EXERCISE
Transcribe the records verbatim, images excluded.

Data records
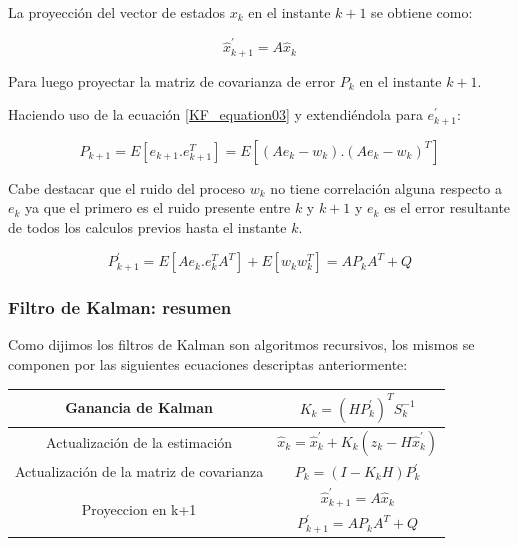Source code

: \documentclass[10pt,a4paper]{article}
\begin{document}
	La proyección del vector de estados $x_k$ en el instante $k+1$ se obtiene como:
	
	\begin{equation}
		\hat{x}^\prime_{k+1} = A \hat{x}_k 
		\label{x_k_projection}
	\end{equation}	
	
	Para luego proyectar la matriz de covarianza de error $P_k$ en el instante $k+1$.
	
	Haciendo uso de la ecuación \ref{KF_equation03} y extendiéndola para $e^\prime_{k+1}$:
	
	\begin{equation}
		P_{k+1} = E[e_{k+1}.e_{k+1}^{T}] = E[(A e_k-w_k).(A  e_k-w_k)^{T}]
		\label{projection_p_k_aux}
	\end{equation}	
	
	Cabe destacar que el ruido del proceso $w_k$ no tiene correlación alguna respecto a $e_k$ ya que el primero es el ruido presente entre $k$ y $k+1$ y $e_k$ es el error resultante de todos los calculos previos hasta el instante $k$.
	
	\begin{equation}
		P^\prime_{k+1} = E[A e_{k}.e_{k}^{T}A^{T}]+ E[w_k w_k^{T}]= A P_k A^{T} + Q
		\label{projection_p_k}
	\end{equation}	
	
	\subsubsection{Filtro de Kalman: resumen}
	
	Como dijimos los filtros de Kalman son algoritmos recursivos, los mismos se componen por las siguientes ecuaciones descriptas anteriormente:
	
	\begin{table}[h!]
		\centering
		\begin{tabular}{|c|c|}
			\hline
			\rule{0pt}{4ex}	Ganancia de Kalman 							& $K_k = (H P^\prime_k)^T S_k^{-1}$  \\ \hline
			\rule{0pt}{4ex}	Actualización de la estimación			    &  $\hat{x}_k = \hat{x}^\prime_k + K_k (z_k - H\hat{x}^\prime_k)$\\ \hline
			\rule{0pt}{4ex}	Actualización de la matriz de covarianza    & $P_k = (I - K_k H) P^\prime_k$ \\ \hline
			\multirow{2}{*}{Proyeccion en k+1}        		  			& \rule{0pt}{4ex} $\hat{x}^\prime_{k+1} = A \hat{x}_k$ \\ \cline{2-2}
			& \rule{0pt}{4ex} $P^\prime_{k+1} = A P_k A^{T} + Q$ \\ \hline
		\end{tabular}
		\label{Ecuaciones_Kalman}
	\end{table}
	
\end{document}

RESULT
Source code

: \documentclass[10pt,a4paper]{article}
\begin{document}
	La proyección del vector de estados $x_k$ en el instante $k+1$ se obtiene como:
	
	\begin{equation}
		\hat{x}^\prime_{k+1} = A \hat{x}_k 
		\label{x_k_projection}
	\end{equation}	
	
	Para luego proyectar la matriz de covarianza de error $P_k$ en el instante $k+1$.
	
	Haciendo uso de la ecuación \ref{KF_equation03} y extendiéndola para $e^\prime_{k+1}$:
	
	\begin{equation}
		P_{k+1} = E[e_{k+1}.e_{k+1}^{T}] = E[(A e_k-w_k).(A  e_k-w_k)^{T}]
		\label{projection_p_k_aux}
	\end{equation}	
	
	Cabe destacar que el ruido del proceso $w_k$ no tiene correlación alguna respecto a $e_k$ ya que el primero es el ruido presente entre $k$ y $k+1$ y $e_k$ es el error resultante de todos los calculos previos hasta el instante $k$.
	
	\begin{equation}
		P^\prime_{k+1} = E[A e_{k}.e_{k}^{T}A^{T}]+ E[w_k w_k^{T}]= A P_k A^{T} + Q
		\label{projection_p_k}
	\end{equation}	
	
	\subsubsection{Filtro de Kalman: resumen}
	
	Como dijimos los filtros de Kalman son algoritmos recursivos, los mismos se componen por las siguientes ecuaciones descriptas anteriormente:
	
	\begin{table}[h!]
		\centering
		\begin{tabular}{|c|c|}
			\hline
			\rule{0pt}{4ex}	Ganancia de Kalman 							& $K_k = (H P^\prime_k)^T S_k^{-1}$  \\ \hline
			\rule{0pt}{4ex}	Actualización de la estimación			    &  $\hat{x}_k = \hat{x}^\prime_k + K_k (z_k - H\hat{x}^\prime_k)$\\ \hline
			\rule{0pt}{4ex}	Actualización de la matriz de covarianza    & $P_k = (I - K_k H) P^\prime_k$ \\ \hline
			\multirow{2}{*}{Proyeccion en k+1}        		  			& \rule{0pt}{4ex} $\hat{x}^\prime_{k+1} = A \hat{x}_k$ \\ \cline{2-2}
			& \rule{0pt}{4ex} $P^\prime_{k+1} = A P_k A^{T} + Q$ \\ \hline
		\end{tabular}
		\label{Ecuaciones_Kalman}
	\end{table}
	
\end{document}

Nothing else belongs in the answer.